2- $t=(t_1,t_2)=(\cos \phi (s), \sin \phi (s))$. Since $t$ is smooth so is $t_1$ and $t_2$. Since composition of a continuous function (here : sin and cos) and a discontinuous function (here: $\phi(s)$) still maybe continuous so much not possible to say about $\phi$; also arcsin and arccos are not smooth everywhere like sin and cos are; so is it is possible to deduce from smoothness of $t=(t_1,t_2)=(\cos \phi (s), \sin \phi (s))$, the smoothness of $\phi (s)$ at all?

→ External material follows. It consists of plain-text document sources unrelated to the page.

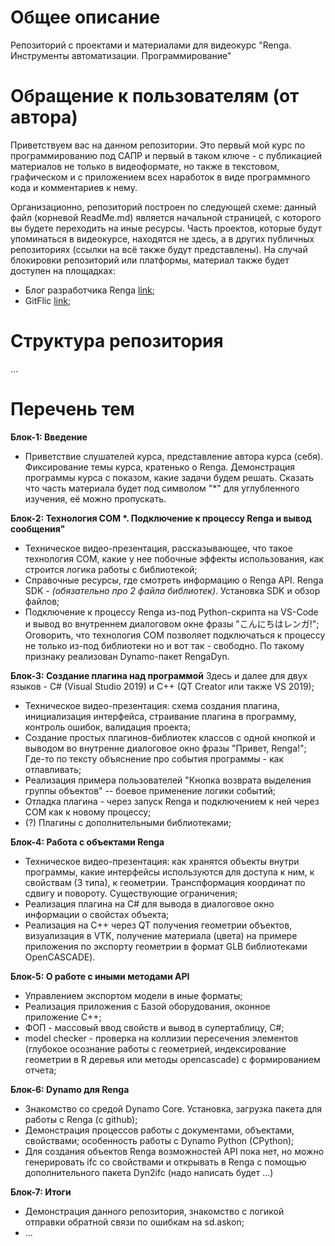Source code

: # Общее описание
Репозиторий с проектами и материалами для видеокурс "Renga. Инструменты автоматизации. Программирование"

# Обращение к пользователям (от автора)
Приветствуем вас на данном репозитории. Это первый мой курс по программированию под САПР и первый в таком ключе - с публикацией материалов не только в видеоформате, но также в текстовом, графическом и с приложением всех наработок в виде программного кода и комментариев к нему.

Организационно, репозиторий построен по следующей схеме: данный файл (корневой ReadMe.md) является начальной страницей, с которого вы будете переходить на иные ресурсы. Часть проектов, которые будут упоминаться в видеокурсе, находятся не здесь, а в других публичных репозиториях (ссылки на всё также будут представлены). На случай блокировки репозиторий или платформы, материал также будет доступен на площадках:
- Блог разработчика Renga [link]();
- GitFlic [link]();

# Структура репозитория
 ...
 
# Перечень тем
**Блок-1: Введение**
- Приветствие слушателей курса, представление автора курса (себя). Фиксирование темы курса, кратенько о Renga. Демонстрация программы курса с показом, какие задачи будем решать. Сказать что часть материала будет под символом "\*" для углубленного изучения, её можно пропускать.


**Блок-2: Технология COM \*. Подключение к процессу Reпga и вывод сообщения"**
- Техническое видео-презентация, рассказывающее, что такое технология COM, какие у нее побочные эффекты использования, как строится логика работы с библиотекой;
- Справочные ресурсы, где смотреть информацию о Renga API. Renga SDK - *(обязательно про 2 файла библиотек)*. Установка SDK и обзор файлов;
- Подключение к процессу Renga из-под Python-скрипта на VS-Code и вывод во внутреннем диалоговом окне фразы "こんにちはレンガ!";
Оговорить, что технология COM позволяет подключаться к процессу не только из-под библиотеки но и вот так - свободно. По такому признаку реализован Dynamo-пакет RengaDyn. 

**Блок-3: Создание плагина над программой** Здесь и далее для двух языков - C# (Visual Studio 2019) и C++ (QT Creator или также VS 2019);
- Техническое видео-презентация: схема создания плагина, инициализация интерфейса, страивание плагина в программу, контроль ошибок, валидация проекта;
- Создание простых плагинов-библиотек классов с одной кнопкой и выводом во внутренне диалоговое окно фразы "Привет, Renga!";
Где-то по тексту объяснение про события программы - как отлавливать;
- Реализация примера пользователей "Кнопка возврата выделения группы объектов" -- боевое применение логики событий;
- Отладка плагина - через запуск Renga и подключением к ней через COM как к новому процессу;
- (?) Плагины с дополнительными библиотеками;

**Блок-4: Работа с объектами Renga**
- Техническое видео-презентация: как хранятся объекты внутри программы, какие интерфейсы используются для доступа к ним, к свойствам (3 типа), к геометрии. Транспформация координат по сдвигу и повороту. Существующие ограничения;
- Реализация плагина на C# для вывода в диалоговое окно информации о свойстах объекта;
- Реализация на C++ через QT получения геометрии объектов, визуализация в VTK, получение материала (цвета) на примере приложения по экспорту геометрии в формат GLB библиотеками OpenCASCADE). 

**Блок-5: О работе с иными методами API**
- Управлением экспортом модели в иные форматы;
- Реализация приложения с Базой оборудования, оконное приложение C++;
- ФОП - массовый ввод свойств и вывод в супертаблицу, C#;
- model checker - проверка на коллизии пересечения элементов (глубокое осознание работы с геометрией, индексирование геометрии в R деревья или методы opencascade) с формированием отчета;

**Блок-6: Dynamo для Renga**
- Знакомство со средой Dynamo Core. Установка, загрузка пакета для работы с Renga (с github);
- Демонстрация процессов работы с документами, объектами, свойствами; особенность работы с Dynamo Python (CPython);
- Для создания объектов Renga возможностей API пока нет, но можно генерировать ifc со свойствами и открывать в Renga с помощью дополнительного пакета Dyn2ifc (надо написать будет ...)

**Блок-7: Итоги**
- Демонстрация данного репозитория, знакомство с логикой отправки обратной связи по ошибкам на sd.askon;
- ...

Added: 3- If non of the two questions is answerable, so how to prove that that the angle between the tangent vector to a curve and any fixed vector is smooth, if the tangent vector is smooth?
Some hints:
You have an explicit formula for $n$. The components of $n$ are $$ (n_1, n_2) = \left( \frac{-t_2}{\sqrt{t_1^2 + t_2^2}}, \frac{t_1}{\sqrt{t_1^2 + t_2^2}} \right) $$
If $\phi(s)$ is a continuous function and you know $\cos(\phi(s))$ and $\sin(\phi(s))$ is smooth. Then in an interval where $\cos(\phi(s)) \neq 0$ you have by implicit differentiation $\phi'(s) = \dfrac{1}{\cos(\phi(s))} \dfrac{d}{ds} \sin(\phi(s))$ which is a ratio of two smooth functions and hence smooth.
Now, away from the points $\cos(\phi) = \pm 1$, you have $\cos$ is (smoothly) invertible. And away from the points $\sin(\phi) = \pm 1$, you also have $\sin$ is (smoothly) invertible. Those two sets of points don't overlap.